With eight Canadian contemporary artists involved in the exhibit, each has a personal connection to one of the greatest tragedies of our modern history – the Holocaust – and a stunning ability to create pieces of art with clay and glass with beautiful articulation.

Revealing the damage that war, genocide and hate do to nature, a handful of trees sit uprooted, surrounding a shadowed fence while one patch of grass sneaks between the scorched earth – representing the many people who fled the war and hid in forests.

Footprints that turn to ash as you walk along a pathway that enters a large chamber, are a reminder of the gas chambers and how many were forced to take that ill-fated route.

And as you look up, a transparent Star of David sparkles as the outdoor light falls on it – a sign of pride and a target of hate during the war.

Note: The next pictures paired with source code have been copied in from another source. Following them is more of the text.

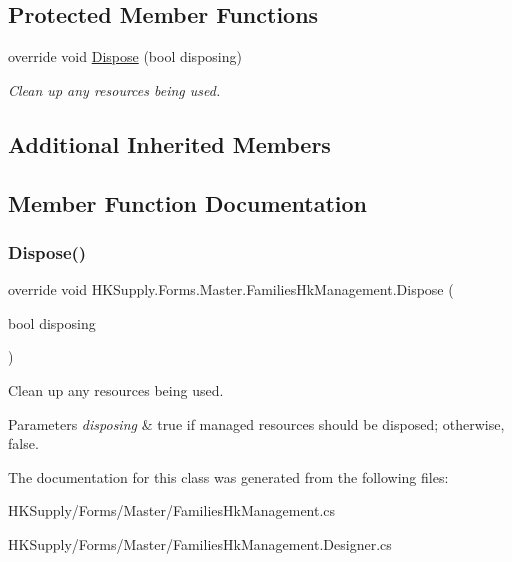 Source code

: \subsection*{Protected Member Functions}
\begin{DoxyCompactItemize}
\item 
override void \mbox{\hyperlink{class_h_k_supply_1_1_forms_1_1_master_1_1_families_hk_management_a69931bbec6beb88562138953b787ffc5}{Dispose}} (bool disposing)
\begin{DoxyCompactList}\small\item\em Clean up any resources being used. \end{DoxyCompactList}\end{DoxyCompactItemize}
\subsection*{Additional Inherited Members}


\subsection{Member Function Documentation}
\mbox{\label{class_h_k_supply_1_1_forms_1_1_master_1_1_families_hk_management_a69931bbec6beb88562138953b787ffc5}} 
\subsubsection{\texorpdfstring{Dispose()}{Dispose()}}
{\footnotesize\ttfamily override void H\+K\+Supply.\+Forms.\+Master.\+Families\+Hk\+Management.\+Dispose (\begin{DoxyParamCaption}\item[{bool}]{disposing }\end{DoxyParamCaption})\hspace{0.3cm}{\ttfamily [protected]}}



Clean up any resources being used. 


\begin{DoxyParams}{Parameters}
{\em disposing} & true if managed resources should be disposed; otherwise, false.\\
\hline
\end{DoxyParams}


The documentation for this class was generated from the following files\+:\begin{DoxyCompactItemize}
\item 
H\+K\+Supply/\+Forms/\+Master/Families\+Hk\+Management.\+cs\item 
H\+K\+Supply/\+Forms/\+Master/Families\+Hk\+Management.\+Designer.\+cs\end{DoxyCompactItemize}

These are just a few of the scenes at the Canadian Clay and Glass Gallery that explore the darkness of the period.

The exhibit, which began in September 2013, has been extended to March 16, 2014 because it has been so well received. It has had visitors from all parts of the country, young and old. Public affairs manager William Hlowatzki said even a few survivors have toured the exhibit.

“There were a couple artists that were contacted by Christian to create something specific for the exhibition and it did have to have sort of a clay and glass background to it,” Hlowatzki said.

But crafting WAR: Light Within/After the Darkness was not an easy task. Sparked by the family history of co-ordinator and curator Christian Bernard Singer, the exhibit is a reflection of stories handed down from his grandmother about his great-grandmother’s experiences.

In his foreword to the exhibit, the curator explains, “they are the stories about love and privation, told through a lens of naivety and innocence … The history, and the stories about the letters that came from Europe begging for help to escape, provide the basis of inspiration for this exhibit.”

Assistant director Katherine Ronzio explained, “We have had all kinds of exhibits … we usually stick to a theme and find artists to create pieces to go with the theme the curator decides on.”

Ronzio also added that the artists involved are generally Canadian, but they have had work from Europe and the U.S. “I don’t think it’s all that difficult to find clay and glass artists,” she said, adding that they hold clay and glass crafting classes at the gallery for beginners and intermediates as well.

While some artists, such as Claire Weissman Wilks, are better known for their drawings, many were not afraid to take chances and try something new. With swirls of clay bodies wrapped around glass vases and intricately placed, Weissman Wilks took on the unusual task of using unfired clay to create pieces of art.

“Because they’re not fired, it makes them that much more delicate,” Hlowatzki said.

But each piece, like all art, is open to interpretation.

A scene in the centre of the exhibit depicts a torn apart living space, with laundry everywhere and glass shattered. It packs a greater punch when you hear the cause and desire for ambiguous interpretation by the artist.

“What Mary McKenzie did was – her husband’s family were Dutch – and of course during the war that whole area was bombed heavily by the Nazis. So what she did was tried to find clothing and things of that era. Her process was to take those pieces and put them in slip – slip is watered down clay. So you take the material, dip it in and you let it dry. And you dip it in again until you get a really good build up. Then she puts it in the kiln and all the fibre gets burnt away and you’re left with these pieces, so they are really delicate shadows of what they really were,” Hlowatzki said.

And the artist won’t answer whether or not the fictional family fled the scene, were taken, or even survived – it is all up to the visitor to decide.

Some of the other artists involved include Chari Cohen, Laura Donefer, Tina Poplawski and Helene Brunet-Neumann, who are all based in and around the Toronto area.

Most of the artists’ work is available for sale in the gift shop, employee Mariah Gomez said. “We have a really good relationship with the artists. There are a good amount of sales usually throughout the week and the artists get 65 per cent profit.”

“(The exhibit) is supposed to show the struggle. I think each of the artists was individually inspired to be involved,” Gomez said.